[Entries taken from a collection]
****

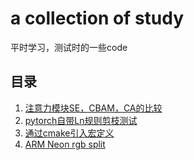 # a collection of study

平时学习，测试时的一些code

## 目录
1. [注意力模块SE，CBAM，CA的比较](./1_SE,CBAM,CA/readme.md)
2. [pytorch自带Ln规则剪枝测试]()
3. [通过cmake引入宏定义](./3_cmake/readme.md)
4. [ARM Neon rgb split](./4_ARM/1_rgb_split/readme.md)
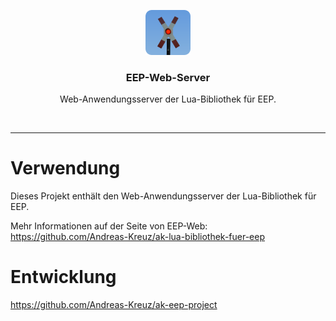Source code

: <p align="center">
  <img src="assets/avatar-andreas-kreuz-128.png" alt="" width=72 height=72>
  <h3 align="center">EEP-Web-Server</h3>
  <p align="center">
    Web-Anwendungsserver der Lua-Bibliothek für EEP.
  </p>
</p>
<br>
<hr>

# Verwendung

Dieses Projekt enthält den Web-Anwendungsserver der Lua-Bibliothek für EEP.

Mehr Informationen auf der Seite von EEP-Web:
https://github.com/Andreas-Kreuz/ak-lua-bibliothek-fuer-eep

# Entwicklung

https://github.com/Andreas-Kreuz/ak-eep-project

****

Each line above with the word "center" needs to be copied.

WRITTEN ANSWER –
: <p align="center">
  <h3 align="center">EEP-Web-Server</h3>
  <p align="center">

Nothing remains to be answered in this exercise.